|
[Date Prev][Date Next][Thread Prev][Thread Next][Date Index][Thread Index] Re: [Xen-devel] [PATCH 2/2] xen/privcmd: add PRIVCMD_MMAPBATCH_V2 ioctl
David,
The patch looks functionally ok, but I still have two lingering concerns:
- the hideous casting of mfn into err
- why not signal paged out frames for V1
Rather than keep writing English, I wrote some C :)
And took the liberty to include your signed-off. David & Konrad, let me know
what you think, and once we settle on either version we can move into unit
testing this.
Thanks
Andres
commit 3c0c619f11a26b7bc3f12a1c477cf969c25de231
Author: Andres Lagar-Cavilla <andres@xxxxxxxxxxxxxxxx>
Date: Thu Aug 30 12:23:33 2012 -0400
xen/privcmd: add PRIVCMD_MMAPBATCH_V2 ioctl
PRIVCMD_MMAPBATCH_V2 extends PRIVCMD_MMAPBATCH with an additional
field for reporting the error code for every frame that could not be
mapped. libxc prefers PRIVCMD_MMAPBATCH_V2 over PRIVCMD_MMAPBATCH.

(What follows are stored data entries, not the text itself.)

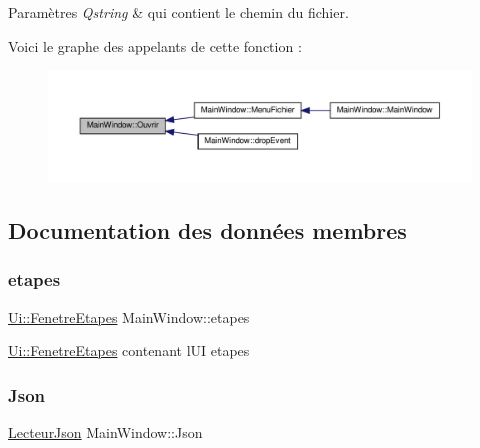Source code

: \begin{DoxyParams}{Paramètres}
{\em Qstring} & qui contient le chemin du fichier. \\
\hline
\end{DoxyParams}
Voici le graphe des appelants de cette fonction \+:
\nopagebreak
\begin{figure}[H]
\begin{center}
\leavevmode
\includegraphics[width=350pt]{class_main_window_a37a30280ba05a52445ecbea9deaa5385_icgraph}
\end{center}
\end{figure}


\subsection{Documentation des données membres}
\mbox{\label{class_main_window_aee806e7be315f0cc67e8e7cd19f7d651}} 
\subsubsection{\texorpdfstring{etapes}{etapes}}
{\footnotesize\ttfamily \hyperlink{class_ui_1_1_fenetre_etapes}{Ui\+::\+Fenetre\+Etapes} Main\+Window\+::etapes\hspace{0.3cm}{\ttfamily [private]}}

\hyperlink{class_ui_1_1_fenetre_etapes}{Ui\+::\+Fenetre\+Etapes} contenant l\textquotesingle{}UI etapes \mbox{\label{class_main_window_a9db0843494679d79521b63ca3b6f3f7e}} 
\subsubsection{\texorpdfstring{Json}{Json}}
{\footnotesize\ttfamily \hyperlink{class_lecteur_json}{Lecteur\+Json} Main\+Window\+::\+Json\hspace{0.3cm}{\ttfamily [private]}}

Also expand PRIVCMD_MMAPBATCH to return appropriate error-encoding top
nibble
in the mfn array.
Signed-off-by: David Vrabel <david.vrabel@xxxxxxxxxx>
Signed-off-by: Andres Lagar-Cavilla <andres@xxxxxxxxxxxxxxxx>
diff --git a/drivers/xen/privcmd.c b/drivers/xen/privcmd.c
index 85226cb..6562e29 100644
--- a/drivers/xen/privcmd.c
+++ b/drivers/xen/privcmd.c
@@ -76,7 +76,7 @@ static void free_page_list(struct list_head *pages)
*/
static int gather_array(struct list_head *pagelist,
unsigned nelem, size_t size,
- void __user *data)
+ const void __user *data)
{
unsigned pageidx;
void *pagedata;
@@ -246,20 +246,54 @@ struct mmap_batch_state {
domid_t domain;
unsigned long va;
struct vm_area_struct *vma;
+ /* A tristate:
+ * 0 for no errors
+ * 1 if at least one error has happened (and no
+ * -ENOENT errors have happened)
+ * -ENOENT if at least 1 -ENOENT has happened.
+ */
int err;
- xen_pfn_t __user *user;
+ xen_pfn_t __user *user_mfn;
+ int __user *user_err;
};
static int mmap_batch_fn(void *data, void *state)
{
xen_pfn_t *mfnp = data;
struct mmap_batch_state *st = state;
+ int ret;
+
+ ret = xen_remap_domain_mfn_range(st->vma, st->va & PAGE_MASK, *mfnp, 1,
+ st->vma->vm_page_prot, st->domain);
+ if (ret < 0) {
+ /*
+ * V2 provides a user-space (pre-checked for access) user_err
+ * pointer, in which we store the individual map error codes.
+ *
+ * V1 encodes the error codes in the 32bit top nibble of the
+ * mfn (with its known limitations vis-a-vis 64 bit callers).
+ *
+ * In either case, global state.err is zero unless one or more
+ * individual maps fail with -ENOENT, in which case it is
-ENOENT.
+ *
+ */
+ if (st->user_err)
+ BUG_ON(__put_user(ret, st->user_err++));
+ else {
+ xen_pfn_t nibble = (ret == -ENOENT) ?
+ PRIVCMD_MMAPBATCH_PAGED_ERROR :
+ PRIVCMD_MMAPBATCH_MFN_ERROR;
+ *mfnp |= nibble;
+ }
- if (xen_remap_domain_mfn_range(st->vma, st->va & PAGE_MASK, *mfnp, 1,
- st->vma->vm_page_prot, st->domain) < 0) {
- *mfnp |= 0xf0000000U;
- st->err++;
+ if (ret == -ENOENT)
+ st->err = -ENOENT;
+ else {
+ /* Record that at least one error has happened. */
+ if (st->err == 0)
+ st->err = 1;
+ }
}
st->va += PAGE_SIZE;
@@ -271,15 +305,18 @@ static int mmap_return_errors(void *data, void *state)
xen_pfn_t *mfnp = data;
struct mmap_batch_state *st = state;
- return put_user(*mfnp, st->user++);
+ if (st->user_err == NULL)
+ return __put_user(*mfnp, st->user_mfn++);
+
+ return 0;
}
static struct vm_operations_struct privcmd_vm_ops;
-static long privcmd_ioctl_mmap_batch(void __user *udata)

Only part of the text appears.